What the task asks
Below are the records; give again exactly the line with "- A17474: 纸面上早10到晚11", the line with "## Q: 宿舍限电情况？", and each line that lies between them, and nothing besides.

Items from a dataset

—————

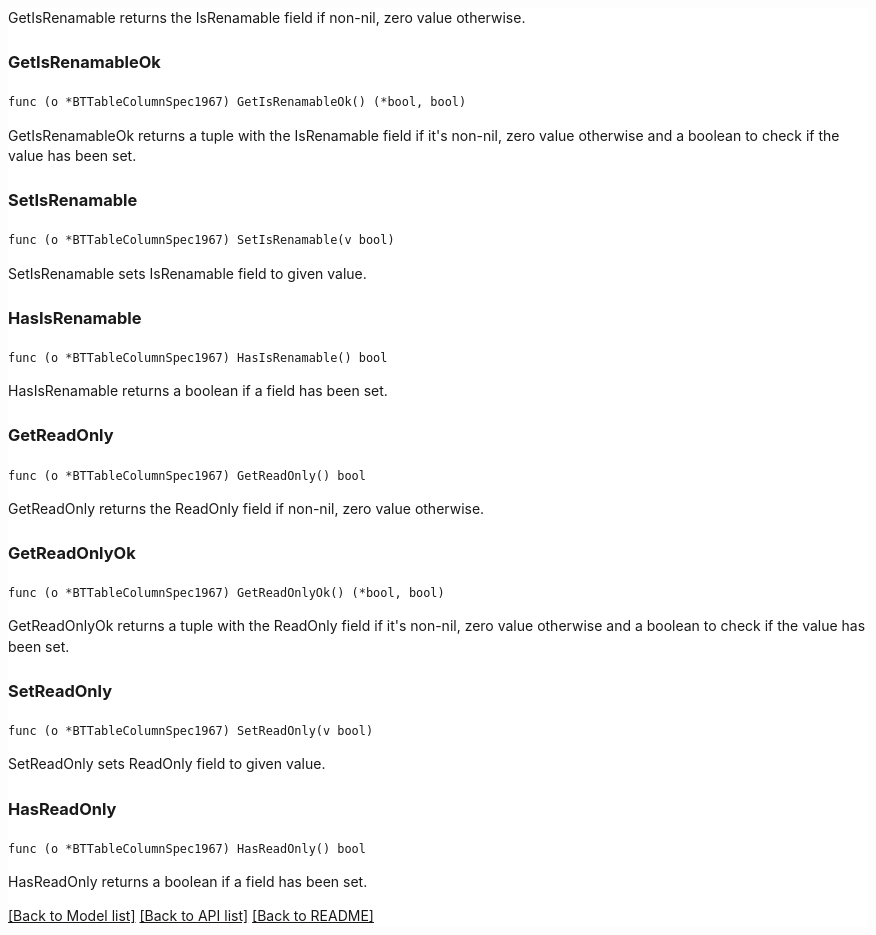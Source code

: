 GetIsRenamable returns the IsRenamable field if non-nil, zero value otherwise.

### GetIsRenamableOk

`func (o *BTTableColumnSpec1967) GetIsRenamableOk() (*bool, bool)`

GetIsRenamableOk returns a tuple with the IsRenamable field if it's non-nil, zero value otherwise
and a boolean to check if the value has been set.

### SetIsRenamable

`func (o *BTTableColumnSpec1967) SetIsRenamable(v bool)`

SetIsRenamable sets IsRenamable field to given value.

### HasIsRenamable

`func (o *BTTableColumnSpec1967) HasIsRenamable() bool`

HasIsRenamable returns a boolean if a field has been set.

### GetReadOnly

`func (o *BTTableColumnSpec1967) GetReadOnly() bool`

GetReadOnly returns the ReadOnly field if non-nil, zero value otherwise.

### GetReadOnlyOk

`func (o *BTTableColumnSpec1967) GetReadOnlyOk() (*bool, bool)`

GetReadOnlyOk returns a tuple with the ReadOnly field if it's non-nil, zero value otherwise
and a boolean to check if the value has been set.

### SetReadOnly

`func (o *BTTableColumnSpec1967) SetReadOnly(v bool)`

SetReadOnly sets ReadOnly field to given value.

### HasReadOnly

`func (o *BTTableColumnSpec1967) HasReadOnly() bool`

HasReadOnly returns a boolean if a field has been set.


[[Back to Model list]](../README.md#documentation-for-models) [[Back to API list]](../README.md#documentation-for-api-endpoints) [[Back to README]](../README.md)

—————

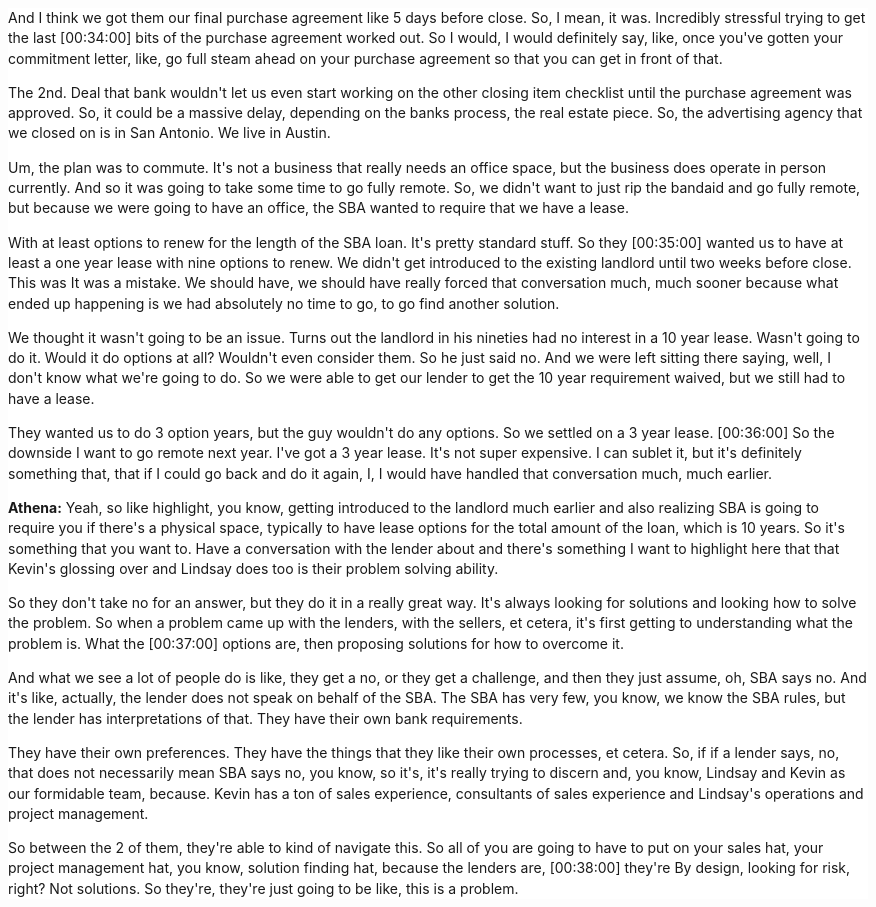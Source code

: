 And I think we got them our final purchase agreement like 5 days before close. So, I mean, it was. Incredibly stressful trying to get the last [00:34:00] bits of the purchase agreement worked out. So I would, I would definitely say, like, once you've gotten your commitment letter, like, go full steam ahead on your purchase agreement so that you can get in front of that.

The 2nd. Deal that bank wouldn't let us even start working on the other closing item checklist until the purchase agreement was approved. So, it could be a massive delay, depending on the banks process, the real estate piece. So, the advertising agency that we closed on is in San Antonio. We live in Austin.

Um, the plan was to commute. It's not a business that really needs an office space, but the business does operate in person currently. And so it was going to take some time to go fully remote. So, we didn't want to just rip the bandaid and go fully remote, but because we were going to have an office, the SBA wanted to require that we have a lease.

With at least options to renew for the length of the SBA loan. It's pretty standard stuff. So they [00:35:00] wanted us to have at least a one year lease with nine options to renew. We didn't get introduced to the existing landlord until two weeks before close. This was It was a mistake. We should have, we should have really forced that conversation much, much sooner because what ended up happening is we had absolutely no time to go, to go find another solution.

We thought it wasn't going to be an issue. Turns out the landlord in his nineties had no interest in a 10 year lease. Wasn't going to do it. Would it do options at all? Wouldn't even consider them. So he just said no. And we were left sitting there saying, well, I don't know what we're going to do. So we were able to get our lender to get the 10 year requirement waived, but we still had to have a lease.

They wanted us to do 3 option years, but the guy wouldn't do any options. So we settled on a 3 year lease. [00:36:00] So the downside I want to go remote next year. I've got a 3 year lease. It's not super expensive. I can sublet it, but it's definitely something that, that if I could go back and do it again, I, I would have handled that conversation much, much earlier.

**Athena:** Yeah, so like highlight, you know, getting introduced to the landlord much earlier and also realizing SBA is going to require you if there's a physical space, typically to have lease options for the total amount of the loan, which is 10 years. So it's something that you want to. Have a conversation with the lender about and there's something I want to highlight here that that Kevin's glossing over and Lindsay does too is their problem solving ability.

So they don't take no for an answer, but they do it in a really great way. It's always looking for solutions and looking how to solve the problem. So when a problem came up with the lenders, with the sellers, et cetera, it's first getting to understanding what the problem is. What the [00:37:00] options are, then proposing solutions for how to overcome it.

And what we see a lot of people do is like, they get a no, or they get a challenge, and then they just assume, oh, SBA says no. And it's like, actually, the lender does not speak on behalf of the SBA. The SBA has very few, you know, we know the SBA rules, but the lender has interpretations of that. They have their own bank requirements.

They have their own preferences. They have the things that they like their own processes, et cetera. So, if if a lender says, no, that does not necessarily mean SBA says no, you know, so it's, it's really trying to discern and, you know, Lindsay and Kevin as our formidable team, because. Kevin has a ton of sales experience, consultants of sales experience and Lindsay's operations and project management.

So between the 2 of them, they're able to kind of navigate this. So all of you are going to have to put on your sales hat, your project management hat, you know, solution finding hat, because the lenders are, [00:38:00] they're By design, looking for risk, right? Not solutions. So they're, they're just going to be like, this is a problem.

—————

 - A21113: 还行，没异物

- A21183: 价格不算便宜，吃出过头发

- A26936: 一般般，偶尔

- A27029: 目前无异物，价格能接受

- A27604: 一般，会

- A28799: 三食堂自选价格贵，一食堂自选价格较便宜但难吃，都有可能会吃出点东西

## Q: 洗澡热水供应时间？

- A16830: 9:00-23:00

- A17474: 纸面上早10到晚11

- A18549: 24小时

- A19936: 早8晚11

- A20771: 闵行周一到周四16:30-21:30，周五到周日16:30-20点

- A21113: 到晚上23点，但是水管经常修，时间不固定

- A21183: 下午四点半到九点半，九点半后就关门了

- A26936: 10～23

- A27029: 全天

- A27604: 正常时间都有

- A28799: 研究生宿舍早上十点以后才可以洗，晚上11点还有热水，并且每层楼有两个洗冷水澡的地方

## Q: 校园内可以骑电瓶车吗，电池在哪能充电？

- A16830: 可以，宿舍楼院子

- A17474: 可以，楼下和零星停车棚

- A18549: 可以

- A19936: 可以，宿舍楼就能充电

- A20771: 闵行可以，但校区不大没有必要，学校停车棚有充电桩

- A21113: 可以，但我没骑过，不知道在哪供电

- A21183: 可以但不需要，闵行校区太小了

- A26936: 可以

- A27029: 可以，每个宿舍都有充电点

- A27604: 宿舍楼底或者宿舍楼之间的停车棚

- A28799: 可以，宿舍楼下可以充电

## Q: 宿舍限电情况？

—————

Response to this task
- A17474: 纸面上早10到晚11

- A18549: 24小时

- A19936: 早8晚11

- A20771: 闵行周一到周四16:30-21:30，周五到周日16:30-20点

- A21113: 到晚上23点，但是水管经常修，时间不固定

- A21183: 下午四点半到九点半，九点半后就关门了

- A26936: 10～23

- A27029: 全天

- A27604: 正常时间都有

- A28799: 研究生宿舍早上十点以后才可以洗，晚上11点还有热水，并且每层楼有两个洗冷水澡的地方

## Q: 校园内可以骑电瓶车吗，电池在哪能充电？

- A16830: 可以，宿舍楼院子

- A17474: 可以，楼下和零星停车棚

- A18549: 可以

- A19936: 可以，宿舍楼就能充电

- A20771: 闵行可以，但校区不大没有必要，学校停车棚有充电桩

- A21113: 可以，但我没骑过，不知道在哪供电

- A21183: 可以但不需要，闵行校区太小了

- A26936: 可以

- A27029: 可以，每个宿舍都有充电点

- A27604: 宿舍楼底或者宿舍楼之间的停车棚

- A28799: 可以，宿舍楼下可以充电

## Q: 宿舍限电情况？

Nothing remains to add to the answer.